#### EXERCISE DIRECTIONS:
When you reach the line containing "最后我发现，只要在我的这个组件里面的组件直接用到了Ant Design Mobile的组件就会报出CSS" in the records below, start copying exactly, and stop once you have copied the line containing "然后我想出了解决方案，将我所".

#### DATASET RECORDS:
=====
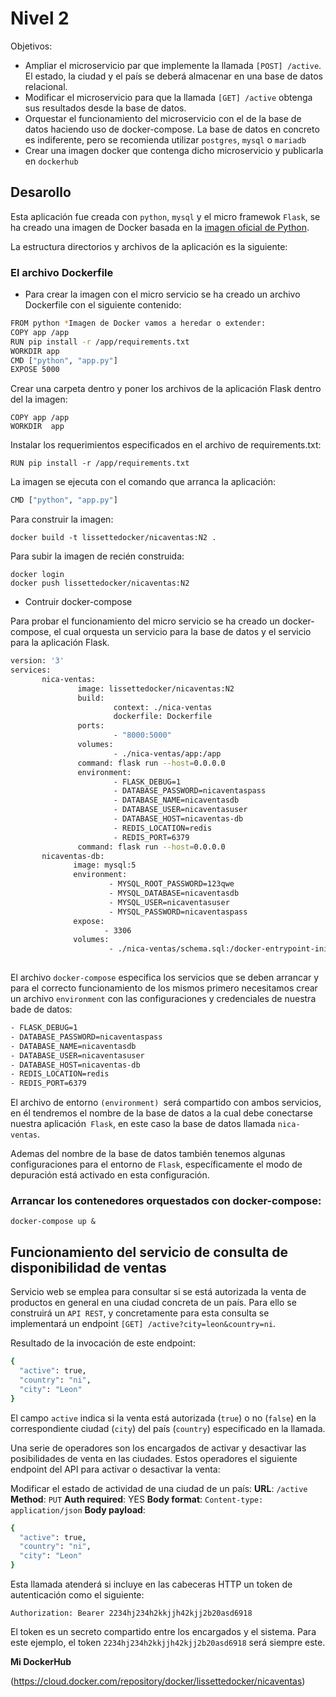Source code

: 
# Nivel 2

Objetivos:

  - Ampliar el microservicio par que implemente la llamada `[POST] /active`. El estado, la ciudad y el país se deberá almacenar en una base de datos relacional.
  - Modificar el microservicio para que la llamada `[GET] /active` obtenga sus resultados desde la base de datos.
  - Orquestar el funcionamiento del microservicio con el de la base de datos haciendo uso de docker-compose. La base de datos en concreto es indiferente, pero se recomienda utilizar `postgres`, `mysql` o `mariadb`
   - Crear una imagen docker que contenga dicho microservicio y publicarla en `dockerhub`

## Desarollo

Esta aplicación fue creada con `python`, `mysql` y el micro framewok `Flask`,  se ha creado una imagen de Docker basada en la [imagen oficial de Python](https://hub.docker.com/_/python).

La estructura directorios y archivos de la aplicación es la siguiente:



### El archivo Dockerfile

- Para crear la imagen con el micro servicio se ha creado un archivo Dockerfile con el siguiente contenido:

```sh
FROM python *Imagen de Docker vamos a heredar o extender:
COPY app /app
RUN pip install -r /app/requirements.txt
WORKDIR app
CMD ["python", "app.py"]
EXPOSE 5000

```

Crear una carpeta dentro y poner los archivos de la aplicación Flask dentro del la imagen:

```
COPY app /app
WORKDIR  app
```

Instalar los requerimientos especificados en el archivo de requirements.txt:

```
RUN pip install -r /app/requirements.txt
```


La imagen se ejecuta con el comando que arranca la aplicación:

```sh
CMD ["python", "app.py"]

```


Para construir la imagen:
```
docker build -t lissettedocker/nicaventas:N2 .
```
Para  subir la imagen de recién construida:
```
docker login
docker push lissettedocker/nicaventas:N2
```
- Contruir  docker-compose

Para probar  el funcionamiento del micro servicio se ha creado un  docker-compose, el cual orquesta un servicio para la base de datos y el servicio para la aplicación Flask.

```sh 
version: '3'
services:
       nica-ventas:
               image: lissettedocker/nicaventas:N2
               build:
                       context: ./nica-ventas
                       dockerfile: Dockerfile
               ports:
                       - "8000:5000"
               volumes:
                       - ./nica-ventas/app:/app
               command: flask run --host=0.0.0.0
               environment:
                       - FLASK_DEBUG=1
                       - DATABASE_PASSWORD=nicaventaspass
                       - DATABASE_NAME=nicaventasdb
                       - DATABASE_USER=nicaventasuser
                       - DATABASE_HOST=nicaventas-db
                       - REDIS_LOCATION=redis
                       - REDIS_PORT=6379
               command: flask run --host=0.0.0.0
       nicaventas-db:
              image: mysql:5
              environment:
                      - MYSQL_ROOT_PASSWORD=123qwe
                      - MYSQL_DATABASE=nicaventasdb
                      - MYSQL_USER=nicaventasuser
                      - MYSQL_PASSWORD=nicaventaspass
              expose:
                     - 3306
              volumes:
                      - ./nica-ventas/schema.sql:/docker-entrypoint-initdb.d/schema.sql
      

```

El archivo `docker-compose`  especifica los servicios que se deben arrancar y para el correcto funcionamiento de los mismos primero necesitamos crear un archivo `environment` con las configuraciones y credenciales de nuestra bade de datos:
```sh 
- FLASK_DEBUG=1
- DATABASE_PASSWORD=nicaventaspass
- DATABASE_NAME=nicaventasdb
- DATABASE_USER=nicaventasuser
- DATABASE_HOST=nicaventas-db
- REDIS_LOCATION=redis
- REDIS_PORT=6379
``` 
El archivo de entorno `(environment) `será compartido con ambos servicios, en él tendremos el nombre de la base de datos a la cual debe conectarse nuestra aplicación` Flask`, en este caso la base de datos llamada `nica-ventas`.

Ademas del nombre de la base de datos también tenemos algunas configuraciones para el entorno de `Flask`, específicamente el modo de depuración está activado en esta configuración.

### Arrancar los contenedores orquestados con docker-compose:
```
docker-compose up &
```
## Funcionamiento del servicio de consulta de disponibilidad de ventas

Servicio web se emplea para consultar si se está autorizada la venta de productos en general en una ciudad concreta de un país. Para ello se construirá un `API REST`, y concretamente para esta consulta se implementará un endpoint `[GET] /active?city=leon&country=ni`.

Resultado de la invocación de este endpoint:
```sh
{
  "active": true,
  "country": "ni",
  "city": "Leon"
}
```
El campo `active` indica si la venta está autorizada (`true`) o no (`false`) en la correspondiente ciudad (`city`) del país (`country`) especificado en la llamada.

Una serie de operadores son los encargados de activar y desactivar las posibilidades de venta en las ciudades. Estos operadores el siguiente endpoint del API para activar o desactivar la venta:

Modificar el estado de actividad de una ciudad de un país: **URL**: `/active` **Method**: `PUT` **Auth required**: YES **Body format**: `Content-type: application/json` **Body payload**:

```sh
{
  "active": true,
  "country": "ni",
  "city": "Leon"
}

```

Esta llamada  atenderá si incluye en las cabeceras HTTP un token de autenticación como el siguiente:

`Authorization: Bearer 2234hj234h2kkjjh42kjj2b20asd6918`

El token es un secreto compartido entre los encargados y el sistema. Para este ejemplo, el token `2234hj234h2kkjjh42kjj2b20asd6918` será siempre este.

**Mi DockerHub**

(https://cloud.docker.com/repository/docker/lissettedocker/nicaventas)

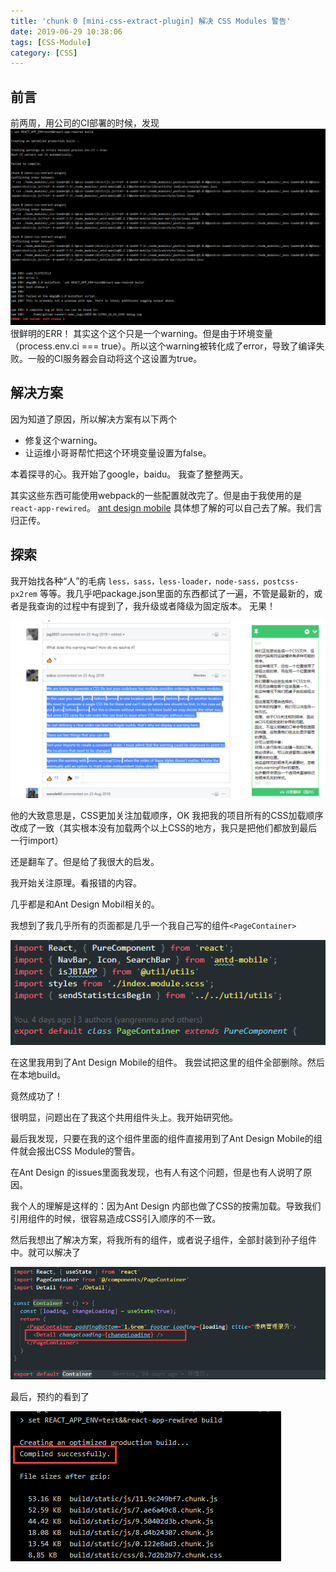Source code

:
```yaml
---
title: 'chunk 0 [mini-css-extract-plugin] 解决 CSS Modules 警告'
date: 2019-06-29 10:38:06
tags: [CSS-Module]
category: [CSS]
---
```


## 前言
前两周，用公司的CI部署的时候，发现![](https://github.com/DerrickTel/DerrickTel.github.io/blob/master/img/chunk%200%20%5Bmini-css-extract-plugin%5D%20%E8%A7%A3%E5%86%B3%20CSS%20Modules%20%E8%AD%A6%E5%91%8A/aHR0cDovL2kyLnRpaW1nLmNvbS82OTE2NDMvMmVmODNhMzcxNjA4OWEwZS5wbmc.jpeg?raw=true)
很鲜明的ERR！
其实这个这个只是一个warning。但是由于环境变量（process.env.ci === true）。所以这个warning被转化成了error，导致了编译失败。一般的CI服务器会自动将这个这设置为true。

## 解决方案
因为知道了原因，所以解决方案有以下两个

 - 修复这个warning。
 - 让运维小哥哥帮忙把这个环境变量设置为false。

本着探寻的心。我开始了google，baidu。
我查了整整两天。

其实这些东西可能使用webpack的一些配置就改完了。但是由于我使用的是`react-app-rewired`。
[ant design mobile](https://mobile.ant.design/docs/react/use-with-create-react-app-cn)
具体想了解的可以自己去了解。我们言归正传。

## 探索
我开始找各种“人”的毛病
`less，sass，less-loader，node-sass，postcss-px2rem` 等等。我几乎吧package.json里面的东西都试了一遍，不管是最新的，或者是我查询的过程中有提到了，我升级或者降级为固定版本。
无果！

![一个issue](https://github.com/DerrickTel/DerrickTel.github.io/blob/master/img/chunk%200%20%5Bmini-css-extract-plugin%5D%20%E8%A7%A3%E5%86%B3%20CSS%20Modules%20%E8%AD%A6%E5%91%8A/aHR0cDovL2kxLmZ1aW1nLmNvbS82OTE2NDMvMGM4ZDhiNjZlMGNmZTY0Ny5wbmc.jpeg?raw=true)

他的大致意思是，CSS更加关注加载顺序，OK
我把我的项目所有的CSS加载顺序改成了一致（其实根本没有加载两个以上CSS的地方，我只是把他们都放到最后一行import）


还是翻车了。但是给了我很大的启发。

我开始关注原理。看报错的内容。

几乎都是和Ant Design Mobil相关的。

我想到了我几乎所有的页面都是几乎一个我自己写的组件`<PageContainer>`

![PageContainer](https://github.com/DerrickTel/DerrickTel.github.io/blob/master/img/chunk%200%20%5Bmini-css-extract-plugin%5D%20%E8%A7%A3%E5%86%B3%20CSS%20Modules%20%E8%AD%A6%E5%91%8A/aHR0cDovL2kxLmZ1aW1nLmNvbS82OTE2NDMvZWIwYzBmODU2NDE0OGZjMC5wbmc.jpeg?raw=true)

在这里我用到了Ant Design Mobile的组件。
我尝试把这里的组件全部删除。然后在本地build。

竟然成功了！

很明显，问题出在了我这个共用组件头上。我开始研究他。

最后我发现，只要在我的这个组件里面的组件直接用到了Ant Design Mobile的组件就会报出CSS Module的警告。

在Ant Design 的issues里面我发现，也有人有这个问题，但是也有人说明了原因。

我个人的理解是这样的：因为Ant Design 内部也做了CSS的按需加载。导致我们引用组件的时候，很容易造成CSS引入顺序的不一致。

然后我想出了解决方案，将我所有的组件，或者说子组件，全部封装到孙子组件中。就可以解决了

![子组件](https://github.com/DerrickTel/DerrickTel.github.io/blob/master/img/chunk%200%20%5Bmini-css-extract-plugin%5D%20%E8%A7%A3%E5%86%B3%20CSS%20Modules%20%E8%AD%A6%E5%91%8A/aHR0cDovL2kxLmZ1aW1nLmNvbS82OTE2NDMvODU2M2ZjOGJhZTU1ODI3Yy5wbmc.jpeg?raw=true)

最后，预约的看到了

![编译成功](https://github.com/DerrickTel/DerrickTel.github.io/blob/master/img/chunk%200%20%5Bmini-css-extract-plugin%5D%20%E8%A7%A3%E5%86%B3%20CSS%20Modules%20%E8%AD%A6%E5%91%8A/aHR0cDovL2kxLmZ1aW1nLmNvbS82OTE2NDMvYTkxMmI1YzhlNTk3YTYzYy5wbmc.jpeg?raw=true)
=====
#### EXERCISE OUTPUT:
最后我发现，只要在我的这个组件里面的组件直接用到了Ant Design Mobile的组件就会报出CSS Module的警告。

在Ant Design 的issues里面我发现，也有人有这个问题，但是也有人说明了原因。

我个人的理解是这样的：因为Ant Design 内部也做了CSS的按需加载。导致我们引用组件的时候，很容易造成CSS引入顺序的不一致。

然后我想出了解决方案，将我所有的组件，或者说子组件，全部封装到孙子组件中。就可以解决了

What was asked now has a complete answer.